Probe into subdivision's roads
The developers behind a Yaldhurst subdivision under scrutiny by the Christchurch City Council say they are the victims of a long-running campaign by a disgruntled landowner.
They deny any suggestions that the roads they built are unsafe or illegal.
City councillors yesterday voted to get an independent safety audit done of the Noble subdivision, off Yaldhurst Rd, amid allegations from resident Colin Stokes that the subdivision's roading network had been built with disregard to accepted roading standards and was potentially unsafe.
Councillors agreed to hire a barrister to carry out a more broad-ranging investigation in the processes used to approve the subdivision, in particular how the developers were allowed to build roads over privately owned land.
In a statement this afternoon, the developers, Noble Investments Ltd, who were not at Thursday's council meeting, denied any wrongdoing and accused the council of ''caving in'' to a campaign by Stokes, who they say is trying to extract $2.4 million from them for alleged contractual breaches arising from his purchase of land in stage 1 of their development.
''The process of approving this ... development was meticulously worked through with council staff and complies with all council regulations and requirements to the letter,'' they said.
All roads were designed to international best practice and had been reviewed by independent planners and traffic engineers, including the Traffic Design Group, Opus and ViaStrada.
An independent commissioner had reviewed the approvals for the subdivision and confirmed they were all processed correctly and complied with every regulatory requirement.
''It would appear, in the face of a dire shortage of houses within Christchurch following the earthquakes, and to the dismay of all those who have agreements to buy houses within the village, that the councillors prefer a 'business as usual' approach and are readily side-tracked into denying their own consent process in favour of supporting unsubstantiated allegations from individuals with alternative agendas,'' the developers said.
Stokes has repeatedly attacked the council for its actions in approving the subdivision and questioned why it allowed the developers to build roads that were dangerously narrow and below the legally required standards.
Addressing the council again yesterday, Stokes said that when the road widths in the subdivision were approved, it was done on the basis there would be 6000 vehicle movements a day.
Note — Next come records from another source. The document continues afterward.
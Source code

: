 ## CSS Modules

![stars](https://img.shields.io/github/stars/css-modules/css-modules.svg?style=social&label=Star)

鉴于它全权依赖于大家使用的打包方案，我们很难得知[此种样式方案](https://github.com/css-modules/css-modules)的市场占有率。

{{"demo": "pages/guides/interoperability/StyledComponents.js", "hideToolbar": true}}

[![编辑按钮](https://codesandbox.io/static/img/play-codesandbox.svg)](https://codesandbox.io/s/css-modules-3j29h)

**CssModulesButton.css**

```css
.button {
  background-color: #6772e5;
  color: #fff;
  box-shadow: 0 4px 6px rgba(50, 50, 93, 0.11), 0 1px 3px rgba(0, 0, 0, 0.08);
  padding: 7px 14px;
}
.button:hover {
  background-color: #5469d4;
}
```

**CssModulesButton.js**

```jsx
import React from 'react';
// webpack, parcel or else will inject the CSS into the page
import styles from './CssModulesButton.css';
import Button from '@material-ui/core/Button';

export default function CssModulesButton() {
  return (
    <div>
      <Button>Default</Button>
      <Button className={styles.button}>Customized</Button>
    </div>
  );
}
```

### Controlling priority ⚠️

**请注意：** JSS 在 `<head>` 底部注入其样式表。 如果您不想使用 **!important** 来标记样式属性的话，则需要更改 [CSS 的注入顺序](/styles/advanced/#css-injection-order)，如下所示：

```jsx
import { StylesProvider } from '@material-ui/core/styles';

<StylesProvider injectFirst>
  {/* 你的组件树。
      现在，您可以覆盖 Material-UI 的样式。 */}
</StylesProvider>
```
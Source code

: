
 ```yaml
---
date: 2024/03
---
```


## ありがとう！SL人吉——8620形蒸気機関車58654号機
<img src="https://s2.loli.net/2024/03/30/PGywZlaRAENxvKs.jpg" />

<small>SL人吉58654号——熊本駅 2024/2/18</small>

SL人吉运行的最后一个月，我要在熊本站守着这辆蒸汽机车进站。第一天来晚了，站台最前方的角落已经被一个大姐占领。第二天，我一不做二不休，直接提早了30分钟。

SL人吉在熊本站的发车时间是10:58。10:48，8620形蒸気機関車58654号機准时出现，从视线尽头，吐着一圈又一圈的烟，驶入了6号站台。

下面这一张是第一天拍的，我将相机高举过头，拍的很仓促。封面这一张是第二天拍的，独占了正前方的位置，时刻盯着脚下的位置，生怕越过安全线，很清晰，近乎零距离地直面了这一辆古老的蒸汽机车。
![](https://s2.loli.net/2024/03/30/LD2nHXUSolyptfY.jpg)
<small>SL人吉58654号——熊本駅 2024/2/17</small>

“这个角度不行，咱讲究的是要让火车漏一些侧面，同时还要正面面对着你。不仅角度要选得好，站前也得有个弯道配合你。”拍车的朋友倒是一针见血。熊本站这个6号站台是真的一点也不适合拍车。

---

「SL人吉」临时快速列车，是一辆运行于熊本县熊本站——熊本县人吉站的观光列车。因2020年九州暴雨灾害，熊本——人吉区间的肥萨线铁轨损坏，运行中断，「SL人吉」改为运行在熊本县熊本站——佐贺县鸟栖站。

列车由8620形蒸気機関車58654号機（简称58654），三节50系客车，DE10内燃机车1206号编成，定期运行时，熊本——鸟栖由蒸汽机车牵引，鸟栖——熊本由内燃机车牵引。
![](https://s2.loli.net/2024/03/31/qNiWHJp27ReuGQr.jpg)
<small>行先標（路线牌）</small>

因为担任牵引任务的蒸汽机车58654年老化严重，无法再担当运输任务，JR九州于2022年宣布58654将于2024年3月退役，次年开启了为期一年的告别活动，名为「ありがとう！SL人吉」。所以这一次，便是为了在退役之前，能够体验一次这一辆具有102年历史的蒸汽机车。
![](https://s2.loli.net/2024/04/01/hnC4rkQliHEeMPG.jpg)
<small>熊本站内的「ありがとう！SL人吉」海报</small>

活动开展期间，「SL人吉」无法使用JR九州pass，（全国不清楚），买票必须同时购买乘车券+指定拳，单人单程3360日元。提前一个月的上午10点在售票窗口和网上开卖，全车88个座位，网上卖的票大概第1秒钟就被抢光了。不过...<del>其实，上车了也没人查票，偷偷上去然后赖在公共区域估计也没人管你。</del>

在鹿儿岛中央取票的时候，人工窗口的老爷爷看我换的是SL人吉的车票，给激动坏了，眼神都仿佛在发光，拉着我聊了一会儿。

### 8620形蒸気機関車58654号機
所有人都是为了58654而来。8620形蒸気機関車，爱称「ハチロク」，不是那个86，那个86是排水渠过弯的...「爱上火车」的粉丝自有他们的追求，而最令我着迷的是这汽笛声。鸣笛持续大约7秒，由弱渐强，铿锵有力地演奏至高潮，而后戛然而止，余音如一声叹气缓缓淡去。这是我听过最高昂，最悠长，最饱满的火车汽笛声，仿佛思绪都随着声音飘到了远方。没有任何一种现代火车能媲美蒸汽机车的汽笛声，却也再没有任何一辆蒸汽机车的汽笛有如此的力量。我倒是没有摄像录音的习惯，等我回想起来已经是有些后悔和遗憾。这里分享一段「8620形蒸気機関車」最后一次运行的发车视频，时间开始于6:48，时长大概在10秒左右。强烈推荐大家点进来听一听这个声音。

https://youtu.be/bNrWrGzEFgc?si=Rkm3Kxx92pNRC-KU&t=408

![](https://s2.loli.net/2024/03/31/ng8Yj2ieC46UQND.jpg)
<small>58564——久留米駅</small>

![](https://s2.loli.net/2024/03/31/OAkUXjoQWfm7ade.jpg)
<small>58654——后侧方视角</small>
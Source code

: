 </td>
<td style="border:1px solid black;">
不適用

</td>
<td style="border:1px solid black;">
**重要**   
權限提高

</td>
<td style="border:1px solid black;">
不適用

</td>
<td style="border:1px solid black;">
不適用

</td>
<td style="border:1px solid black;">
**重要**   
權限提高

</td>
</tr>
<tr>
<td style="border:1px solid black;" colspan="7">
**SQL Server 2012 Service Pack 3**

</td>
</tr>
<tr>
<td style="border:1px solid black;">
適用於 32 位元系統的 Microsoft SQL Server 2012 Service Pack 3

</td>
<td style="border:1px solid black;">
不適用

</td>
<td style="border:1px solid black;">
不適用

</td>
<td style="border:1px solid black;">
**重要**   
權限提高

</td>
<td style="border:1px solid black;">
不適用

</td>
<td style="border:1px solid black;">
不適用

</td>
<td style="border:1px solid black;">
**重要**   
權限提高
But since then the developers had increased the size of the commercial area within the subdivision by 250 per cent. It was now anticipated there would be 11,000 vehicle movements a day.
That would compromise road safety even further, he said.
Riccarton-Wigram Community Board chairman Mike Mora told the council that his board had grave concerns about the roading network approved for the subdivision and wanted the council to engage an independent barrister to investigate how the developers were allowed to do what they had done.
It also wanted an independent safety audit of the roading network within the subdivision, including the intersection with Yaldhurst Rd.
"As a community board we are very, very reluctant to accept responsibility ... for this roading layout," said Mora, reiterating Stokes' point that the roading layout did not meet safety standards.
"This issue is not going to go away. This is your opportunity to show what you are worth. There are concerns, so please do something about it," he said.
Cr Aaron Keown pushed for the council to investigate the safety issues first, saying that if failings were found it could then order a further investigation into the process used to approve the subdivision.
"It's very clear there has been an issue for a long time. There's part of the community that is very upset and there are allegations that have been aimed at council. The best way to clear them up is to do an independent review," he said.
Riccarton-Wigram ward councillors Jimmy Chen and Helen Broughton argued strongly for a more broad-ranging investigation, saying the process for approving the subdivision appeared to have been flawed from the outset.
Cr Glenn Livingstone said he was convinced an investigation that looked beyond the immediate safety issues was warranted.
"It is time we ... threw some light on what has happened. There is more than sufficient evidence to proceed with both a safety audit and an independent review," he said.
Councillors voted unanimously to get a safety audit done. They voted 8-4 to engage an independent barrister to do a more broad-ranging inquiry.
Until that inquiry is completed, the roads within the Noble subdivision will not be formally vested with the council.